What is the probability of being drunk at work and also being tested? Let's find out! Correctly
Show you're not n00b with these slick analytical skillz
Hello, wrong number Analytical skills are in big demand so it is really important not to make the basic, common, mistakes that show you up as a newbie.
For example, probability calculations are often performed on binary outcomes such as "What is the probability that a given policy holder will claim?" The result is binary because they will either claim or not. There are two very distinct ways to calculate the answer. Paradoxically, the first is the intuitively obvious one but often hard to do properly. The second is counter-intuitive but easy to do in practice. Most people chose the first and often get the wrong answer.
Just to highlight that this is a relatively common error, the following data appeared recently on the website of a company selling equipment that allows companies to screen employees for alcohol. It assumes 260 working days per year and that an employee is coming in with alcohol in their system (drunk) 12 times in a working year.
|Number of days tested per year (per 260)||Annually||Twice yearly||Monthly||Weekly||Daily|
|Probability of catching employee following a year of testing||0.02%||0.04%||0.2%||0.9%||100.00%|
You can test for alcohol and, as the table shows, the more frequently you test, the higher the chance of catching the miscreant (although you'd need to buy a machine that allows you to test every day).
All these percentages are wrong (apart from the last one) and, if you like numbers (and why are you reading if you don't?), stop reading and try the calculation for weekly testing yourself.
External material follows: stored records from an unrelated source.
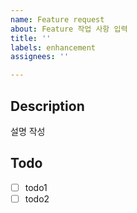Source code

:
 ```yaml
---
name: Feature request
about: Feature 작업 사항 입력
title: ''
labels: enhancement
assignees: ''

---
```


## Description
설명 작성

## Todo
- [ ] todo1
- [ ] todo2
To summarise the numbers, there are 260 working days a year and a given employee is coming into work drunk 12 times during the year. If we test 52 times a year what are the chances we will catch them?
OK, you're back with an answer that should be about 93.6 per cent (two orders of magnitude greater than the 0.9 per cent in the table).
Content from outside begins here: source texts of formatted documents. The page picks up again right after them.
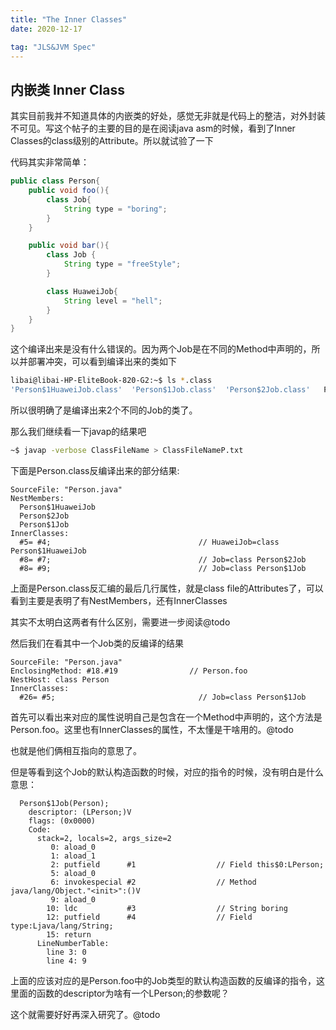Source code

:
 ```yaml
---
title: "The Inner Classes" 
date: 2020-12-17

tag: "JLS&JVM Spec"
---
```



## 内嵌类 Inner Class

其实目前我并不知道具体的内嵌类的好处，感觉无非就是代码上的整洁，对外封装不可见。写这个帖子的主要的目的是在阅读java asm的时候，看到了Inner Classes的class级别的Attribute。所以就试验了一下

代码其实非常简单：

```java
public class Person{
    public void foo(){
        class Job{
            String type = "boring";
        }
    }

    public void bar(){
        class Job {
            String type = "freeStyle";
        }

        class HuaweiJob{
            String level = "hell";
        }
    }
}
```

这个编译出来是没有什么错误的。因为两个Job是在不同的Method中声明的，所以并部署冲突，可以看到编译出来的类如下

```bash
libai@libai-HP-EliteBook-820-G2:~$ ls *.class
'Person$1HuaweiJob.class'  'Person$1Job.class'  'Person$2Job.class'   Person.class
```

所以很明确了是编译出来2个不同的Job的类了。

那么我们继续看一下javap的结果吧

```bash
~$ javap -verbose ClassFileName > ClassFileNameP.txt
```

下面是Person.class反编译出来的部分结果:

```text
SourceFile: "Person.java"
NestMembers:
  Person$1HuaweiJob
  Person$2Job
  Person$1Job
InnerClasses:
  #5= #4;                                 // HuaweiJob=class Person$1HuaweiJob
  #8= #7;                                 // Job=class Person$2Job
  #8= #9;                                 // Job=class Person$1Job
```

上面是Person.class反汇编的最后几行属性，就是class file的Attributes了，可以看到主要是表明了有NestMembers，还有InnerClasses

其实不太明白这两者有什么区别，需要进一步阅读@todo

然后我们在看其中一个Job类的反编译的结果

```text
SourceFile: "Person.java"
EnclosingMethod: #18.#19                // Person.foo
NestHost: class Person
InnerClasses:
  #26= #5;                                // Job=class Person$1Job
```

首先可以看出来对应的属性说明自己是包含在一个Method中声明的，这个方法是Person.foo。这里也有InnerClasses的属性，不太懂是干啥用的。@todo

也就是他们俩相互指向的意思了。

但是等看到这个Job的默认构造函数的时候，对应的指令的时候，没有明白是什么意思：


```text
  Person$1Job(Person);
    descriptor: (LPerson;)V
    flags: (0x0000)
    Code:
      stack=2, locals=2, args_size=2
         0: aload_0
         1: aload_1
         2: putfield      #1                  // Field this$0:LPerson;
         5: aload_0
         6: invokespecial #2                  // Method java/lang/Object."<init>":()V
         9: aload_0
        10: ldc           #3                  // String boring
        12: putfield      #4                  // Field type:Ljava/lang/String;
        15: return
      LineNumberTable:
        line 3: 0
        line 4: 9
```

上面的应该对应的是Person.foo中的Job类型的默认构造函数的反编译的指令，这里面的函数的descriptor为啥有一个LPerson;的参数呢？

这个就需要好好再深入研究了。@todo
We cannot know what logic allowed the producers of the table to arrive at the incorrect value of 0.9 per cent but we can guess and see if our guess produces the same incorrect answer. If it does, then that is probably the logic followed.
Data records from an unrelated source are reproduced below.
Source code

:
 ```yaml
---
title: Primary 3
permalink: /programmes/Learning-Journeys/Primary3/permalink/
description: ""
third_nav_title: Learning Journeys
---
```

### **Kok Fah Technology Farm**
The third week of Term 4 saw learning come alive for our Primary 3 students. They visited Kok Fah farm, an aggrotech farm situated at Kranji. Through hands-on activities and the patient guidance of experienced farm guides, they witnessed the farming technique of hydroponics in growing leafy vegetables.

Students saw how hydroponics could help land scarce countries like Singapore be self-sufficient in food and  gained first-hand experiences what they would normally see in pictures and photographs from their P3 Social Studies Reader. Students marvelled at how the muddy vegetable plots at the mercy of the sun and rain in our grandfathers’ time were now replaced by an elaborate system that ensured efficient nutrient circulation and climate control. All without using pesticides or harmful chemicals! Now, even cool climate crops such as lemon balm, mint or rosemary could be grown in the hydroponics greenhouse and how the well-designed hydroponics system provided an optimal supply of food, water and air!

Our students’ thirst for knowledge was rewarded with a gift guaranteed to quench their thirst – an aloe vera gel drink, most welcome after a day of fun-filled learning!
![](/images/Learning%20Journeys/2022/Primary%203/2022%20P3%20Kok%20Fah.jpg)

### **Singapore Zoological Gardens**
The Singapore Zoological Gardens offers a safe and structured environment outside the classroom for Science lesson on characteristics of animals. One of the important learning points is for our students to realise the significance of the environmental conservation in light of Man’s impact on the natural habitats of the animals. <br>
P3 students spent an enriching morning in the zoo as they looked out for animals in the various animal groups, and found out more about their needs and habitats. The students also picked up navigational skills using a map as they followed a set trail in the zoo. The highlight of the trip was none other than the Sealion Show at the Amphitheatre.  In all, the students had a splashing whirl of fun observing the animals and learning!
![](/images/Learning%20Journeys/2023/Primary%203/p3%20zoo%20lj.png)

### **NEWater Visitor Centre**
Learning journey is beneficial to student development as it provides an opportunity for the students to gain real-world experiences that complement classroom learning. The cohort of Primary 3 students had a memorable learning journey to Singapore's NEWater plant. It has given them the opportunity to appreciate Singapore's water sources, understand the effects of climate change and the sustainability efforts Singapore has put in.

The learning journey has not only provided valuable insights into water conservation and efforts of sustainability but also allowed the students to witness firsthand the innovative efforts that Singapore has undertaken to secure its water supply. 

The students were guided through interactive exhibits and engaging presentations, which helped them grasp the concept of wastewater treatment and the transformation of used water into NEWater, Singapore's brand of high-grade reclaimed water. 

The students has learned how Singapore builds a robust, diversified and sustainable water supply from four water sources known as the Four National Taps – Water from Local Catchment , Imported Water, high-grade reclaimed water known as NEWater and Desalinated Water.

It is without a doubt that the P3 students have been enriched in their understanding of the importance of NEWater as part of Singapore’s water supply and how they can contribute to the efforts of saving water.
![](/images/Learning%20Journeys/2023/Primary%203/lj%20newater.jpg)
The person is drunk 12 times out of 260, which means the probability of coming in drunk on any given day is 12 out of 260 = 0.046 (4.6 per cent). We are testing on 52 days out of 260 therefore the probability of a test on any given day is 52/260= 0.2 (20 per cent). So, the chance of the person being drunk on a test day is 0.046 x 0.2 = 0.0092 (about 0.9 per cent).
If we apply this logic to the first four columns of the table, we get answers that match. The last column, testing 260 times, intuitively guarantees catching the person – hence 100 per cent. This logic sounds quite seductive but is flawed. Below is the right way to solve the problem (I have trimmed the number of decimal places simply to reduce the clutter).
We are testing 52 times a year. What are the chances that, on the first day we perform the test, the person will be sober? Well, they are drunk 12 times out of 260, meaning there are 248 days when they are sober. It may help to think of a bag containing 12 red and 248 green marbles. If you select one from the bag (perform a test), what are the chances you will pick a green marble (that they will be sober)? The answer has to be 248 out of 260, which is 248/260 = 0.95 (95 per cent).
The chance of them being caught on the first test is 1 - 0.95 = 0.05 (5 per cent) which is already five times higher than the figure quoted in the table and we have only tested on one day; we have 51 more tests to run. For the next test, one green ball has gone from the bag, changing the probability of drawing another one slightly to 247 out of 259 = 0.95. Note that this answer looks the same because we are rounding, but it has actually decreased slightly. The cumulative probability of getting away with it twice is 0.95 x 0.95 = 0.90 (actually 0.91 if you use greater precision). Which means that the chance of getting caught has risen to about 9 per cent. If we carry this on, by the time we get to 52 tests, the chance of being caught in one or more of the tests has risen to 93.6 per cent.
There is only one way of not being caught and that is not to be caught on all 52 tests. Calculating the chances of not being caught and subtracting that from one neatly sidesteps the need to calculate all the different ways in which you can be caught.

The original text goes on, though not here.